(Dataset entries)
+===+

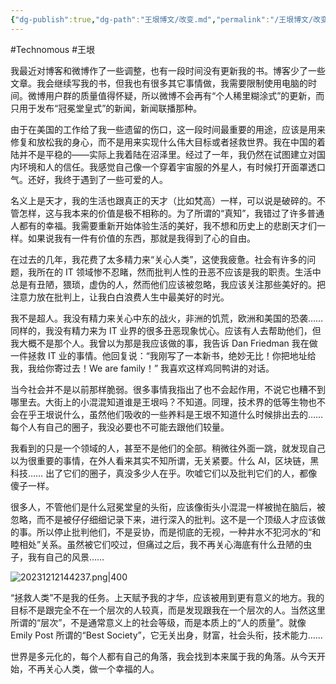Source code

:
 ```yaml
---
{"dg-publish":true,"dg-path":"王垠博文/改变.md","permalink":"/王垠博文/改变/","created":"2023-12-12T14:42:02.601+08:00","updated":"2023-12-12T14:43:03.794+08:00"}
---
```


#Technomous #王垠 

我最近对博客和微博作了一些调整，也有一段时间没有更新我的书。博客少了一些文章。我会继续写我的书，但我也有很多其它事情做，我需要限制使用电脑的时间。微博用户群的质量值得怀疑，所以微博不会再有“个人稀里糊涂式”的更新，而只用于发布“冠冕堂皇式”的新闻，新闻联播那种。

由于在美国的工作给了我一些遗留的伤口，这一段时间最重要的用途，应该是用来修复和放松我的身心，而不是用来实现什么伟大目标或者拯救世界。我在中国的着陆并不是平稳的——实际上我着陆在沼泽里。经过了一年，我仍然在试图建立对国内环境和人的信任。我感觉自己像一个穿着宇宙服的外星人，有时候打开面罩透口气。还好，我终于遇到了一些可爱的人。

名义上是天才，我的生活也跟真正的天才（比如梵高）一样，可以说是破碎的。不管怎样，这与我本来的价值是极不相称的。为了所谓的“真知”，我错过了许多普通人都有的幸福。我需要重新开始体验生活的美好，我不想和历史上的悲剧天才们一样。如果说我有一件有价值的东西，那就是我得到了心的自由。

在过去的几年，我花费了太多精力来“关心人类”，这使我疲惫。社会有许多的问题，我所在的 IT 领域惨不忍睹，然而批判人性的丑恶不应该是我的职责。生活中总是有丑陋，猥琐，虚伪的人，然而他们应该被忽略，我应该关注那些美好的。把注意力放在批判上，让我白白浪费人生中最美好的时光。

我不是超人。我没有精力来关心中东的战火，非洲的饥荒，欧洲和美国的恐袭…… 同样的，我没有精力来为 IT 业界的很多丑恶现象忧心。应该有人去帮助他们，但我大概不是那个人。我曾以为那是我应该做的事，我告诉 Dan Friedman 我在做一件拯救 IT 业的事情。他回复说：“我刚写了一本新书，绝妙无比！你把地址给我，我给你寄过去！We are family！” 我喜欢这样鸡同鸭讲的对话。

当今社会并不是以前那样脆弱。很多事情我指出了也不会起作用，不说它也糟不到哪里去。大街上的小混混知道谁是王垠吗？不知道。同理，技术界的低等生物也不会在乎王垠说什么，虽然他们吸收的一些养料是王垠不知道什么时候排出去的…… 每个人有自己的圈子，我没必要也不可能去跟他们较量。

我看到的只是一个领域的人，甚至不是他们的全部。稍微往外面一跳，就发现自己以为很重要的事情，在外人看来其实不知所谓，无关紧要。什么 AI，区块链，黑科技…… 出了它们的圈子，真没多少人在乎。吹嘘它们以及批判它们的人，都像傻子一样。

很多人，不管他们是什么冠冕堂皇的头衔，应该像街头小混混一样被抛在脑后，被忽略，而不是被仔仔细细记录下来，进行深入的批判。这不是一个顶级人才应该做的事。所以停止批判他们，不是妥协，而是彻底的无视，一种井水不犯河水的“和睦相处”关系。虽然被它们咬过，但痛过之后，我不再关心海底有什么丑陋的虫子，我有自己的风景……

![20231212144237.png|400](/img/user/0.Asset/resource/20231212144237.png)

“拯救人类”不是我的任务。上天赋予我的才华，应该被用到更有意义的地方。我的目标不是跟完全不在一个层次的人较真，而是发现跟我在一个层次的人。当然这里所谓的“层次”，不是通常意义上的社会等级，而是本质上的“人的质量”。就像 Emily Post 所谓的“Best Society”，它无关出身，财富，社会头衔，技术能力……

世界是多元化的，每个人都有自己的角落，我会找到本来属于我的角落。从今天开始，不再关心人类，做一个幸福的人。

+===+

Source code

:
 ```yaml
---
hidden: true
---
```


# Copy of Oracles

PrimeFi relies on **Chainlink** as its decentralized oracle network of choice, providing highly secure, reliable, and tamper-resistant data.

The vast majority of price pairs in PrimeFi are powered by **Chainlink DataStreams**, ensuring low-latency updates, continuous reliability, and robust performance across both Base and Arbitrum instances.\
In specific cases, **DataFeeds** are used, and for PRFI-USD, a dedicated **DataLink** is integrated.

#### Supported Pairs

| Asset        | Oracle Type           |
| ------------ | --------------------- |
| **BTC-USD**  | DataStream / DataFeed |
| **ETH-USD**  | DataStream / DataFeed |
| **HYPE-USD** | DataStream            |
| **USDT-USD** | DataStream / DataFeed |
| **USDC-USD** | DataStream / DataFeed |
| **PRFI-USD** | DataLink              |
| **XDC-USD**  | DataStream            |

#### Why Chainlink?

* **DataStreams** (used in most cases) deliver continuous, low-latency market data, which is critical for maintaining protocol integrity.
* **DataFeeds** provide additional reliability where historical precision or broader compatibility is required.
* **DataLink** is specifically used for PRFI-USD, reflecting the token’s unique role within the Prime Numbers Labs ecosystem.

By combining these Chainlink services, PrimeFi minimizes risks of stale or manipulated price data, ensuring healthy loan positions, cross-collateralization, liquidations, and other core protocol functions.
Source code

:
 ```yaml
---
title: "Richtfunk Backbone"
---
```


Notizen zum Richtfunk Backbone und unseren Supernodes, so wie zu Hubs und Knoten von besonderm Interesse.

+===+

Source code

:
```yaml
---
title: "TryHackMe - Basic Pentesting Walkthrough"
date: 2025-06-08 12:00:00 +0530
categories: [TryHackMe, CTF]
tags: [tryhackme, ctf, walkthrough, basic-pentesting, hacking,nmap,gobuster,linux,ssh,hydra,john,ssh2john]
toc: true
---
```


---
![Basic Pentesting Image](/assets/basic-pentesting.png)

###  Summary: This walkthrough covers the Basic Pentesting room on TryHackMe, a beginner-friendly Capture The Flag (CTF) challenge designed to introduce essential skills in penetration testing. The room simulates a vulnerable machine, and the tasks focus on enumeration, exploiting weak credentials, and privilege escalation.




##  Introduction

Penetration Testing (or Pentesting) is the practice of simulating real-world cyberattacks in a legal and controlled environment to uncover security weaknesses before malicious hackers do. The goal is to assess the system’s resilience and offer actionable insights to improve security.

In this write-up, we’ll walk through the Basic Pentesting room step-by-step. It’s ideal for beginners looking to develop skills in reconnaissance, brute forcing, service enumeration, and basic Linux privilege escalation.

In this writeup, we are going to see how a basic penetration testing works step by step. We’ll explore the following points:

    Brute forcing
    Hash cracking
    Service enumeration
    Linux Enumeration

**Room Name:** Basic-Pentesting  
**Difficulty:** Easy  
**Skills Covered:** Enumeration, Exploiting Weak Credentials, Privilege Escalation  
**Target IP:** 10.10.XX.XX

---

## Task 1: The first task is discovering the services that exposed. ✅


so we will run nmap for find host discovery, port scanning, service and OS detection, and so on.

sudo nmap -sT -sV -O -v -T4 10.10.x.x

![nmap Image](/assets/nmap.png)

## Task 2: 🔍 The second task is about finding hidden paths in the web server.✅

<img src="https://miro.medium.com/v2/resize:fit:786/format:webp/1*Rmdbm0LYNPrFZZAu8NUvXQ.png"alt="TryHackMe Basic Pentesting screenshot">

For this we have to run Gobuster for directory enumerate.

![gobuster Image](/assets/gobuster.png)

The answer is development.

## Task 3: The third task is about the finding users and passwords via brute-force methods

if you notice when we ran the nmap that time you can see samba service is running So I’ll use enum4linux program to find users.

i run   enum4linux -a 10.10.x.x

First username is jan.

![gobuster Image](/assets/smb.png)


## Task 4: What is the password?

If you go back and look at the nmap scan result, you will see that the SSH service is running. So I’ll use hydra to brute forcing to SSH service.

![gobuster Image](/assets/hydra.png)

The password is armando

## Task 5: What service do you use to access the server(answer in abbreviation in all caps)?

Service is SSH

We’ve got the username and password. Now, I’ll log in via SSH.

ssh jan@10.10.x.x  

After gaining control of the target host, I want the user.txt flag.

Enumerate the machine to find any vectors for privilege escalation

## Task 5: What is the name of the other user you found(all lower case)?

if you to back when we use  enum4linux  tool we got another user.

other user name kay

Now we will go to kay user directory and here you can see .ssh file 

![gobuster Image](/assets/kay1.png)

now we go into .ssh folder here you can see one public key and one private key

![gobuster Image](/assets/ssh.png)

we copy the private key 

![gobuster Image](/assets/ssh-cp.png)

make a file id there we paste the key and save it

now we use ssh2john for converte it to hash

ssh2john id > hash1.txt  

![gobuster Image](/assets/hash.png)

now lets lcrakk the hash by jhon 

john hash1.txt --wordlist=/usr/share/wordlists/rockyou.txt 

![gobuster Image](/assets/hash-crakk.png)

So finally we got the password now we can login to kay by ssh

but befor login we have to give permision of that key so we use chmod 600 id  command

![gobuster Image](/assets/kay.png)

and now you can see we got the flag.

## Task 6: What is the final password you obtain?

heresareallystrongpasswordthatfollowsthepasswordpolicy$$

+===+

§ **TASK BRIEF**: Wherever the line holding "Numbers Labs ecosystem." falls in the entries above, copy exactly from it through the line holding "Notizen zum Richtfunk", inclusive, and add nothing.

§ **EXERCISE SOLUTION**:
* **DataLink** is specifically used for PRFI-USD, reflecting the token’s unique role within the Prime Numbers Labs ecosystem.

By combining these Chainlink services, PrimeFi minimizes risks of stale or manipulated price data, ensuring healthy loan positions, cross-collateralization, liquidations, and other core protocol functions.
Source code

:
 ```yaml
---
title: "Richtfunk Backbone"
---
```


Notizen zum Richtfunk Backbone und unseren Supernodes, so wie zu Hubs und Knoten von besonderm Interesse.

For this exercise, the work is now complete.